(Work request) Your reply should consist solely of the number of lines in the data that contain "footnotesize".

(Records for the exercise)
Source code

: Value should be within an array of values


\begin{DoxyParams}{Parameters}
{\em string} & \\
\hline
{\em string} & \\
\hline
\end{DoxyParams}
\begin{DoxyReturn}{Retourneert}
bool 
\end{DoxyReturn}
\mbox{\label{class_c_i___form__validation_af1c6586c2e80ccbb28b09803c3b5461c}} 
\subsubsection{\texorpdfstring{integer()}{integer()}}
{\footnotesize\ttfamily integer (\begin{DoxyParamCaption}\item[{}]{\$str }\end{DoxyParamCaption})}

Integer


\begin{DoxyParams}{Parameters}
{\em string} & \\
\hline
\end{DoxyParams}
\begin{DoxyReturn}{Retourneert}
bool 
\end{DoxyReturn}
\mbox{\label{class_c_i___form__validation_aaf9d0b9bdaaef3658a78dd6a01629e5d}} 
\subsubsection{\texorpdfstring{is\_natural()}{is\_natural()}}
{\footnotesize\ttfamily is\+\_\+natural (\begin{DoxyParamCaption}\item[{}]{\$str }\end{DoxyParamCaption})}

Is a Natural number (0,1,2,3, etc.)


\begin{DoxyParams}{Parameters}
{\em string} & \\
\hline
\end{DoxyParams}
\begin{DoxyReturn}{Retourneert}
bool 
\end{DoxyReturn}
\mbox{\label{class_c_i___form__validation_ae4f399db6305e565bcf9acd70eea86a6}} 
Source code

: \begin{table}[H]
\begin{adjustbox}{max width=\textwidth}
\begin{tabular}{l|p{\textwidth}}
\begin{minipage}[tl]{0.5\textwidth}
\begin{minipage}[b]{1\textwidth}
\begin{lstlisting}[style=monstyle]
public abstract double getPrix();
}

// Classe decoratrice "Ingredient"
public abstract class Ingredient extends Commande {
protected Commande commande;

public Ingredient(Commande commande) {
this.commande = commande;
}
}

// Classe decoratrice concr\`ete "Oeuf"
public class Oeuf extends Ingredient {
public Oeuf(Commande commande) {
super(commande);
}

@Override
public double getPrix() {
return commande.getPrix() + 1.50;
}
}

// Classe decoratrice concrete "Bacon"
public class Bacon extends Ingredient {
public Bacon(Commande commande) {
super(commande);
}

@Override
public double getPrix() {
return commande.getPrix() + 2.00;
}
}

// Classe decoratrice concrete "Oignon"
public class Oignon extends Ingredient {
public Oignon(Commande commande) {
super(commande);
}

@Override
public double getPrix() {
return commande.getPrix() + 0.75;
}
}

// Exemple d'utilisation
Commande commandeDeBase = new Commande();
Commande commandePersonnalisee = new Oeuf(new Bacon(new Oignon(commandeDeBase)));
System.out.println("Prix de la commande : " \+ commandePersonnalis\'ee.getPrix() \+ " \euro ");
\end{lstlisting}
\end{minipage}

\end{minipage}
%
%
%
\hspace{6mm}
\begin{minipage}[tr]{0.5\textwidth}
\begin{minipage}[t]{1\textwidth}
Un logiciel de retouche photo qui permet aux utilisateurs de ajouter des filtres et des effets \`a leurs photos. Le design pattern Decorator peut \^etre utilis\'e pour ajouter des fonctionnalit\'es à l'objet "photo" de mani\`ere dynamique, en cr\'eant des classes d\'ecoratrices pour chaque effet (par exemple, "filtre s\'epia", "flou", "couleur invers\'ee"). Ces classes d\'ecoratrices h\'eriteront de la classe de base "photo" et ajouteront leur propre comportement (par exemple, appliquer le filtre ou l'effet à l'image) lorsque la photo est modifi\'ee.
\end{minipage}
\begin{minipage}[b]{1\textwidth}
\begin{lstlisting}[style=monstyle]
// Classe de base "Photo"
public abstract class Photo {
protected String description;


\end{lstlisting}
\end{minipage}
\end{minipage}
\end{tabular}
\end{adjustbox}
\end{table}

(Written response) 2